But it is equally clear, in studying her work, that she is also attracted to the status and possessions of those who are better off…. She combines the child's ambition and hope with an adult's sense of outrage and cynicism at shallowness and self-deception, at the uneven and unrequited distribution of favors in this world. She did not always understand that she held mixed loyalties, although they are the foundation for the rueful attitude of much of her early poetry and fiction as well as the disappointment and disgust that characterize her essays and criticism. That memory fixes her for us, as it should, looking out on one activity, looking away from another, yet associated with both, and caught between them. (pp. 13-14)

She had a genuine talent for trenchant light verse but also a remarkable talent for classical epigram; she could be sentimental in her fiction and conversational in her essays, yet even here is a sardonic and a corrosive touch, for the underside of her informality is always dismay, distrust, or even anger. You cannot, I think, understand Dorothy Parker by reading only selections [of her writing] …, nor can you approach her casually; the rewards then are superficial and misleading. Only when you understand that the discipline of her writing holds in a deep hatred and despair over much that she writes of—only when you sense that the "humor" of an essay in The Saturday Evening Post is as bitter, as acidic, as her disdain for the intolerant guest in "Arrangement in Black and White" caught in its very title, or when you realize that "Big Blonde" is about Herbie as well as Hazel Morse—only then do you come to appreciate what are the fundamental, if complicated, forces behind her work, behind … the "natural portrait of human folly and frailty." "Great vices are the proper objects of our detestation," Fielding writes in the 1742 preface to Joseph Andrews, "smaller faults, of our pity; but affectation appears to me the only true source of the Ridiculous." In her essential conversion of such dicta, Dorothy Parker made ridicule, in both her life and writing, the common means. (pp. 14-15)

Dorothy Parker's writing … sanctions not morality so much as compassion and proper behavior—"proper" meaning both "functional" and "refined." Usually her works insinuate her criticism, providing their own sense of decorum, while she herself practices a restraint, balance, and attempted urbanity that lends her work not so much tact and subtlety as an air of control even in the use of conversational diction. What she strives for is an elegant casualness. The discrepancy between the seriousness of her aim and the playful tone of her presentation provides not only a kind of cool satire but a forceful, because constricted, irony. Indeed, her work is so cool in its fundamental bitterness that she has from the first appealed to a very wide audience—both those wishing simple amusement and those who recognize her sardonic wit.

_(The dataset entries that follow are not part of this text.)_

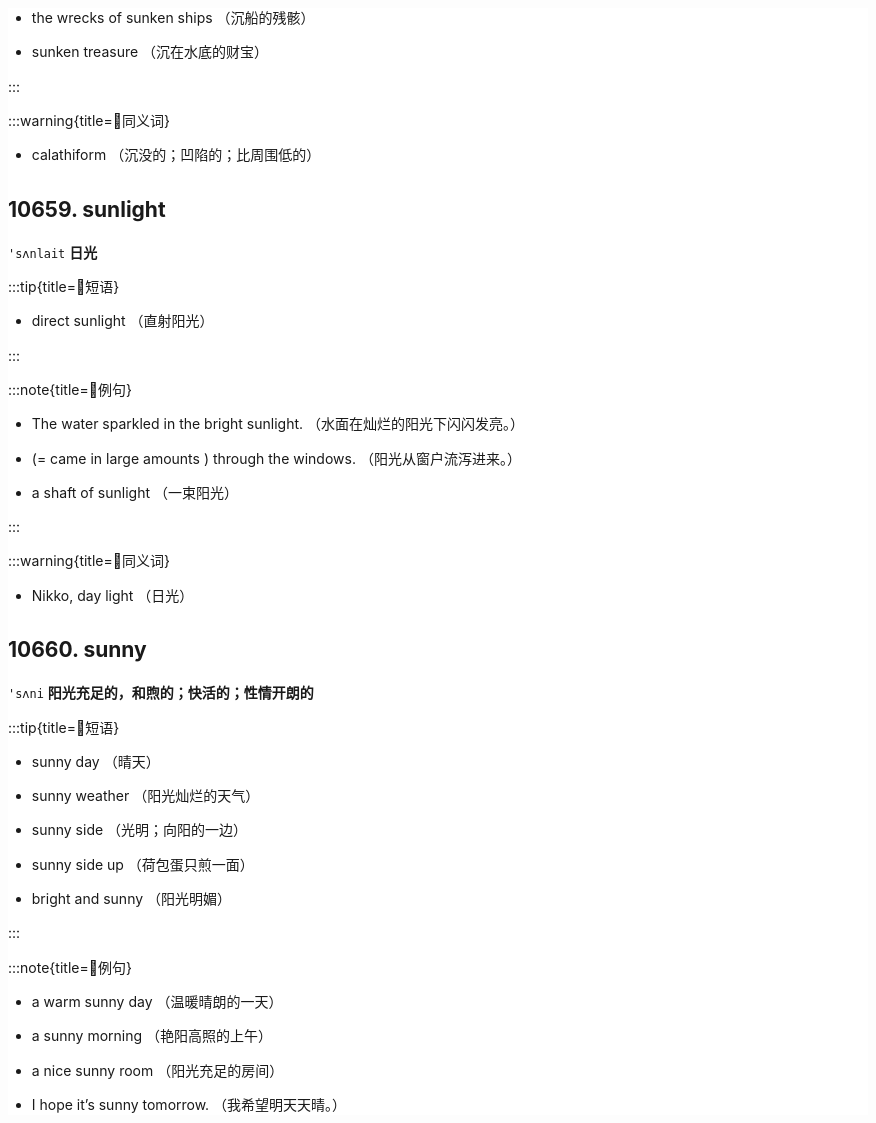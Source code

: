 - the wrecks of sunken ships （沉船的残骸）

- sunken treasure （沉在水底的财宝）

:::

:::warning{title=🤔同义词}

- calathiform （沉没的；凹陷的；比周围低的）


## 10659. sunlight

`'sʌnlait`  **日光**

:::tip{title=🤩短语}

- direct sunlight （直射阳光）

:::

:::note{title=🎤例句}

- The water sparkled in the bright sunlight. （水面在灿烂的阳光下闪闪发亮。）

- (= came in large amounts ) through the windows. （阳光从窗户流泻进来。）

- a shaft of sunlight （一束阳光）

:::

:::warning{title=🤔同义词}

- Nikko, day light （日光）


## 10660. sunny

`'sʌni`  **阳光充足的，和煦的；快活的；性情开朗的**

:::tip{title=🤩短语}

- sunny day （晴天）

- sunny weather （阳光灿烂的天气）

- sunny side （光明；向阳的一边）

- sunny side up （荷包蛋只煎一面）

- bright and sunny （阳光明媚）

:::

:::note{title=🎤例句}

- a warm sunny day （温暖晴朗的一天）

- a sunny morning （艳阳高照的上午）

- a nice sunny room （阳光充足的房间）

- I hope it’s sunny tomorrow. （我希望明天天晴。）
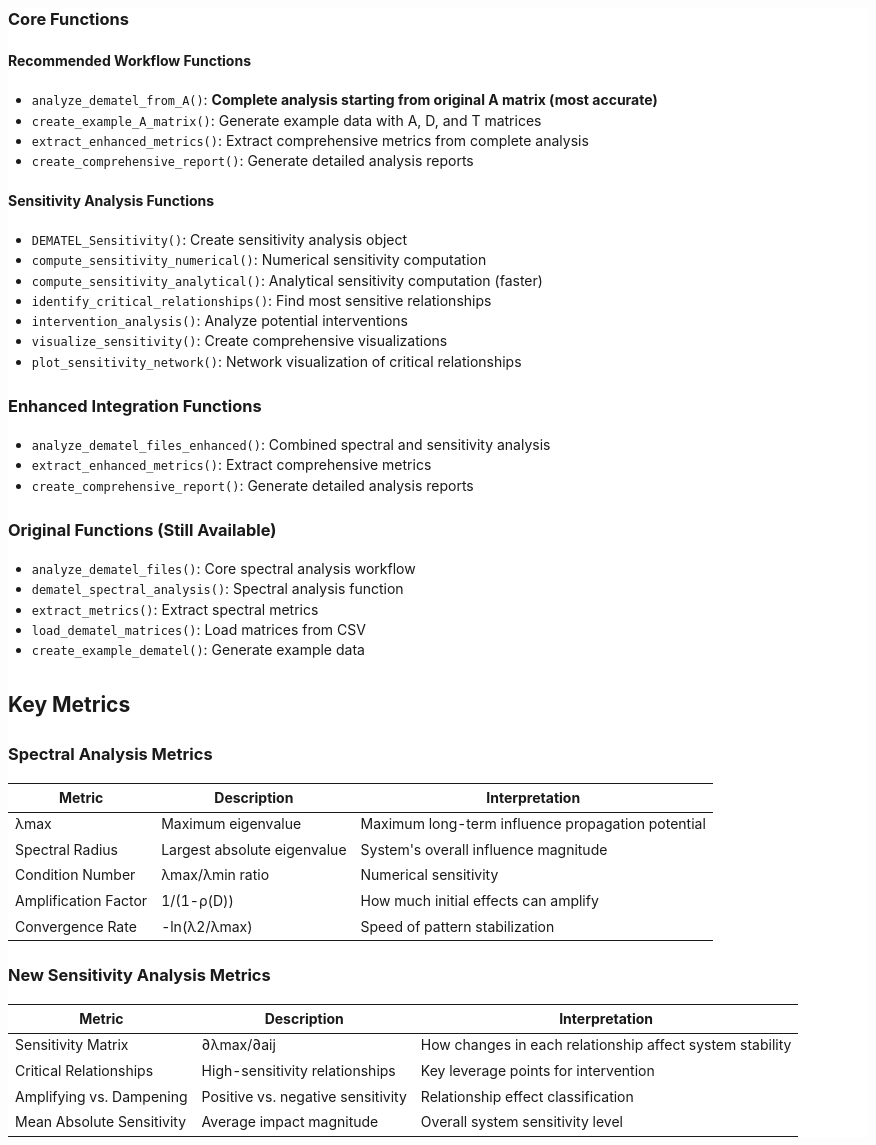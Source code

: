 ### Core Functions

#### Recommended Workflow Functions
- `analyze_dematel_from_A()`: **Complete analysis starting from original A matrix (most accurate)**
- `create_example_A_matrix()`: Generate example data with A, D, and T matrices
- `extract_enhanced_metrics()`: Extract comprehensive metrics from complete analysis
- `create_comprehensive_report()`: Generate detailed analysis reports

#### Sensitivity Analysis Functions
- `DEMATEL_Sensitivity()`: Create sensitivity analysis object
- `compute_sensitivity_numerical()`: Numerical sensitivity computation
- `compute_sensitivity_analytical()`: Analytical sensitivity computation (faster)
- `identify_critical_relationships()`: Find most sensitive relationships
- `intervention_analysis()`: Analyze potential interventions
- `visualize_sensitivity()`: Create comprehensive visualizations
- `plot_sensitivity_network()`: Network visualization of critical relationships

### Enhanced Integration Functions
- `analyze_dematel_files_enhanced()`: Combined spectral and sensitivity analysis
- `extract_enhanced_metrics()`: Extract comprehensive metrics
- `create_comprehensive_report()`: Generate detailed analysis reports

### Original Functions (Still Available)
- `analyze_dematel_files()`: Core spectral analysis workflow
- `dematel_spectral_analysis()`: Spectral analysis function
- `extract_metrics()`: Extract spectral metrics
- `load_dematel_matrices()`: Load matrices from CSV
- `create_example_dematel()`: Generate example data

## Key Metrics

### Spectral Analysis Metrics
| Metric | Description | Interpretation |
|--------|-------------|----------------|
| λmax | Maximum eigenvalue | Maximum long-term influence propagation potential |
| Spectral Radius | Largest absolute eigenvalue | System's overall influence magnitude |
| Condition Number | λmax/λmin ratio | Numerical sensitivity |
| Amplification Factor | 1/(1-ρ(D)) | How much initial effects can amplify |
| Convergence Rate | -ln(λ2/λmax) | Speed of pattern stabilization |

### New Sensitivity Analysis Metrics
| Metric | Description | Interpretation |
|--------|-------------|----------------|
| Sensitivity Matrix | ∂λmax/∂aij | How changes in each relationship affect system stability |
| Critical Relationships | High-sensitivity relationships | Key leverage points for intervention |
| Amplifying vs. Dampening | Positive vs. negative sensitivity | Relationship effect classification |
| Mean Absolute Sensitivity | Average impact magnitude | Overall system sensitivity level |
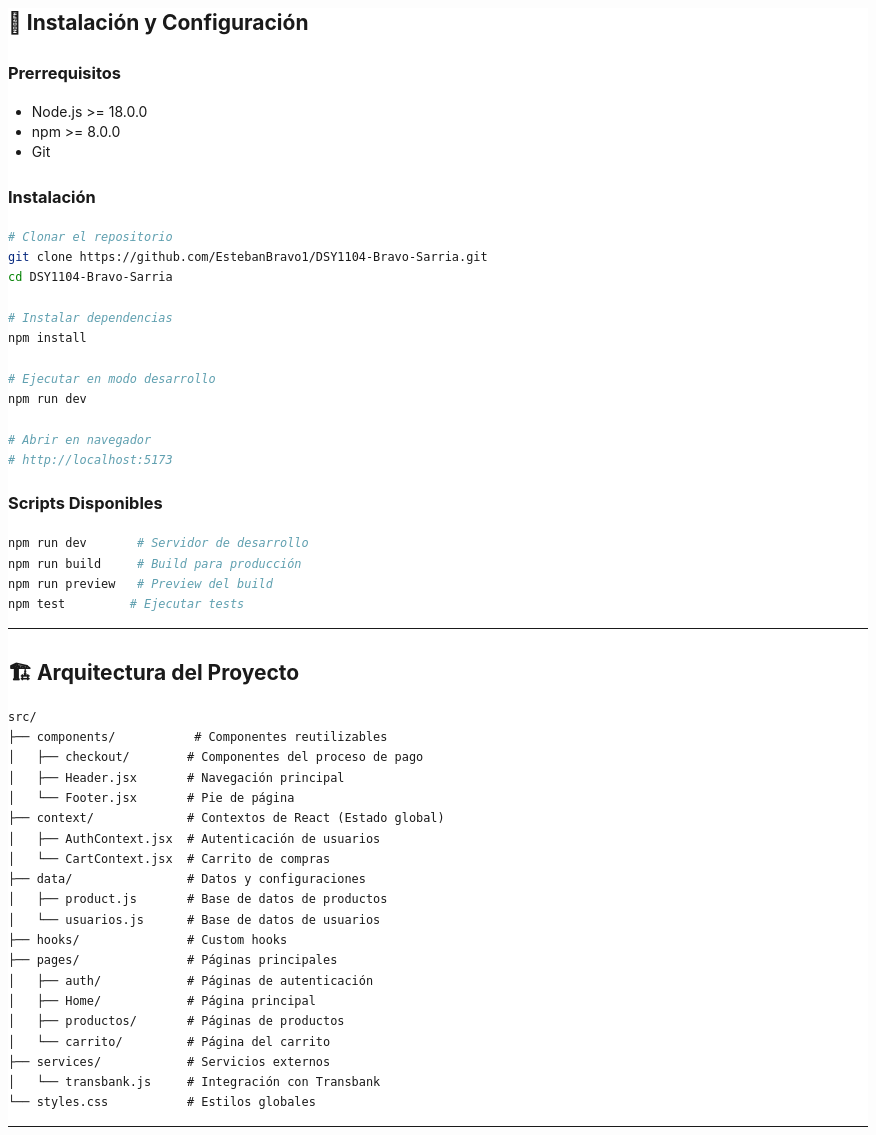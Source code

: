 
## 🚀 Instalación y Configuración

### **Prerrequisitos**
- Node.js >= 18.0.0
- npm >= 8.0.0
- Git

### **Instalación**
```bash
# Clonar el repositorio
git clone https://github.com/EstebanBravo1/DSY1104-Bravo-Sarria.git
cd DSY1104-Bravo-Sarria

# Instalar dependencias
npm install

# Ejecutar en modo desarrollo
npm run dev

# Abrir en navegador
# http://localhost:5173
```

### **Scripts Disponibles**
```bash
npm run dev       # Servidor de desarrollo
npm run build     # Build para producción
npm run preview   # Preview del build
npm test         # Ejecutar tests
```

---

## 🏗️ Arquitectura del Proyecto

```
src/
├── components/           # Componentes reutilizables
│   ├── checkout/        # Componentes del proceso de pago
│   ├── Header.jsx       # Navegación principal
│   └── Footer.jsx       # Pie de página
├── context/             # Contextos de React (Estado global)
│   ├── AuthContext.jsx  # Autenticación de usuarios
│   └── CartContext.jsx  # Carrito de compras
├── data/                # Datos y configuraciones
│   ├── product.js       # Base de datos de productos
│   └── usuarios.js      # Base de datos de usuarios
├── hooks/               # Custom hooks
├── pages/               # Páginas principales
│   ├── auth/            # Páginas de autenticación
│   ├── Home/            # Página principal
│   ├── productos/       # Páginas de productos
│   └── carrito/         # Página del carrito
├── services/            # Servicios externos
│   └── transbank.js     # Integración con Transbank
└── styles.css           # Estilos globales
```

---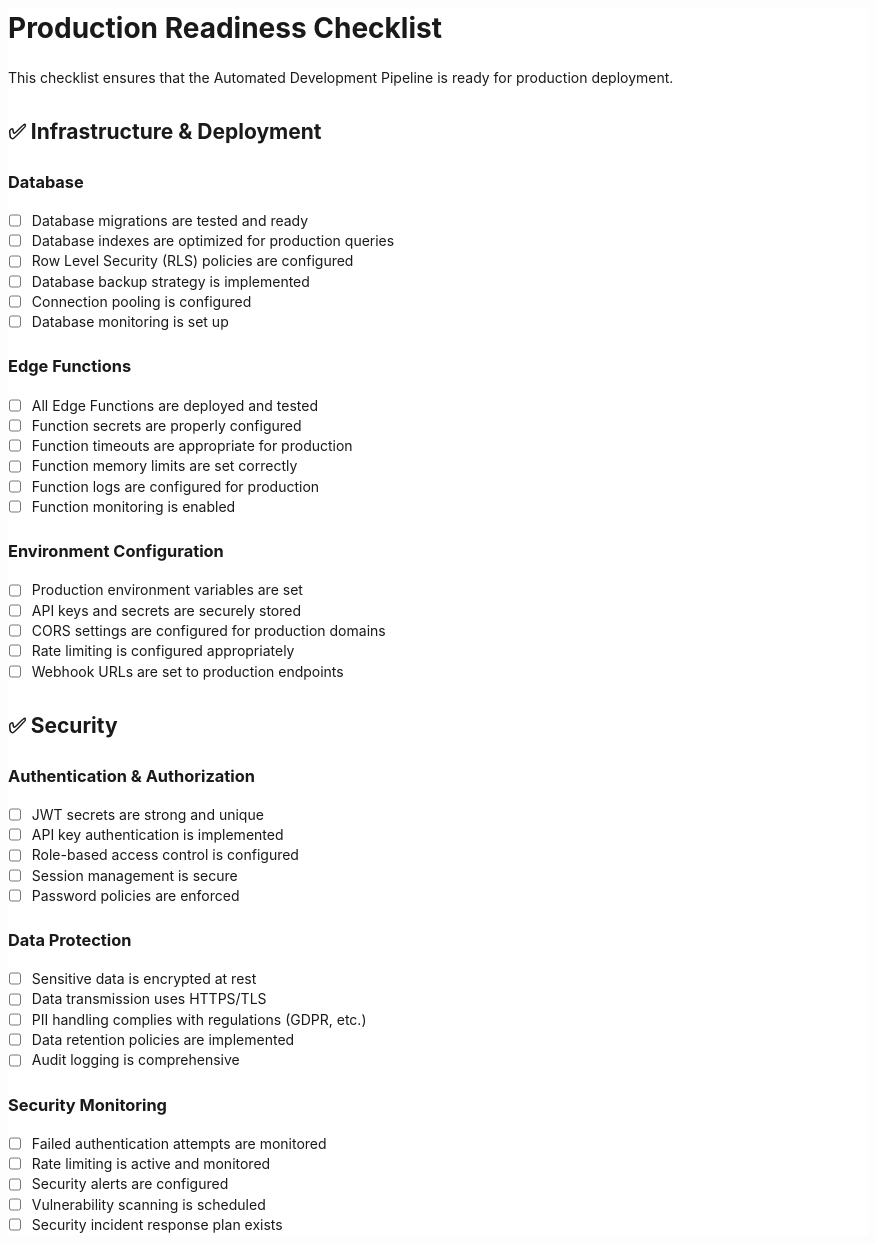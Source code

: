 # Production Readiness Checklist

This checklist ensures that the Automated Development Pipeline is ready for production deployment.

## ✅ Infrastructure & Deployment

### Database
- [ ] Database migrations are tested and ready
- [ ] Database indexes are optimized for production queries
- [ ] Row Level Security (RLS) policies are configured
- [ ] Database backup strategy is implemented
- [ ] Connection pooling is configured
- [ ] Database monitoring is set up

### Edge Functions
- [ ] All Edge Functions are deployed and tested
- [ ] Function secrets are properly configured
- [ ] Function timeouts are appropriate for production
- [ ] Function memory limits are set correctly
- [ ] Function logs are configured for production
- [ ] Function monitoring is enabled

### Environment Configuration
- [ ] Production environment variables are set
- [ ] API keys and secrets are securely stored
- [ ] CORS settings are configured for production domains
- [ ] Rate limiting is configured appropriately
- [ ] Webhook URLs are set to production endpoints

## ✅ Security

### Authentication & Authorization
- [ ] JWT secrets are strong and unique
- [ ] API key authentication is implemented
- [ ] Role-based access control is configured
- [ ] Session management is secure
- [ ] Password policies are enforced

### Data Protection
- [ ] Sensitive data is encrypted at rest
- [ ] Data transmission uses HTTPS/TLS
- [ ] PII handling complies with regulations (GDPR, etc.)
- [ ] Data retention policies are implemented
- [ ] Audit logging is comprehensive

### Security Monitoring
- [ ] Failed authentication attempts are monitored
- [ ] Rate limiting is active and monitored
- [ ] Security alerts are configured
- [ ] Vulnerability scanning is scheduled
- [ ] Security incident response plan exists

To locate Dorothy Parker's unique flavor, it is simplest to keep in mind her short poems where, despite the compactness of the form, all her attitudes and techniques are in play. Here as elsewhere she concentrates on a specific situation or moment, the foreground sharply focused in time and space. Her images and her diction (formal or informal) are synecdochical: she has a fine gift for appropriate selectivity of detail. Often, but not always, she extends her canvas by burlesque, pun, or paradox; often too the wit is reflexive, and irony becomes irony of the self (and even of the poem, of poetry). By restricting her scope, her concentration on the paraphernalia of life never clutters her line as in never clutters her point of view.

What is complicated, however, are the levels on which even her simplest poems and stories function. At first reading, they are commentaries about what is open to ridicule, about the ridiculous. They expose correctable human failings; her chief means are repetition, [dullness, and hyperbole]…. By such means we not only see but see through the pretense or shallowness she describes in her stories and dramatizes in poems and plays. Pushed harder, her works discuss failings not only of a poem's persona or a story's protagonist but equally of us, of her readers. When we are amused by her work (and only a mused) we are trapped, because we are never meant to agree with her characters. Sympathy, for her, does not mean consent. Our involvement, potentially if not actually, is what supplies irony to her work, gives it the double edge, the sardonic twist. Pushed hardest, the third level at which her works operate reveals her as author and her insistent desire to expose, which, because it becomes universal, reveals the mordant quality of her own mind. Here the tone is neither angry nor despairing; there is, rather, a rueful acceptance, an edged stoicism. It is this quality that has led some critics to find a certain "smartness" or "urbanity" in her work. Such descriptions may be accurate as far as they go, but the hardness they are describing is not so much an easy formula for writing as it is a consequence of her perspective. (pp. 77-8)

When Dorothy Parker wishes, her language has a kind of classical purity and vigor, a fine power of expression stemming from simplicity, lucidity, and economy; for her, disciplined language is also a matter of taste. Like Horace, she writes satires that are seen as a form opposed not to tragedy (that would be comedy) but to epic. She deals with the commonplace, the everyday, even the trivial if it reveals something useful. (p. 79)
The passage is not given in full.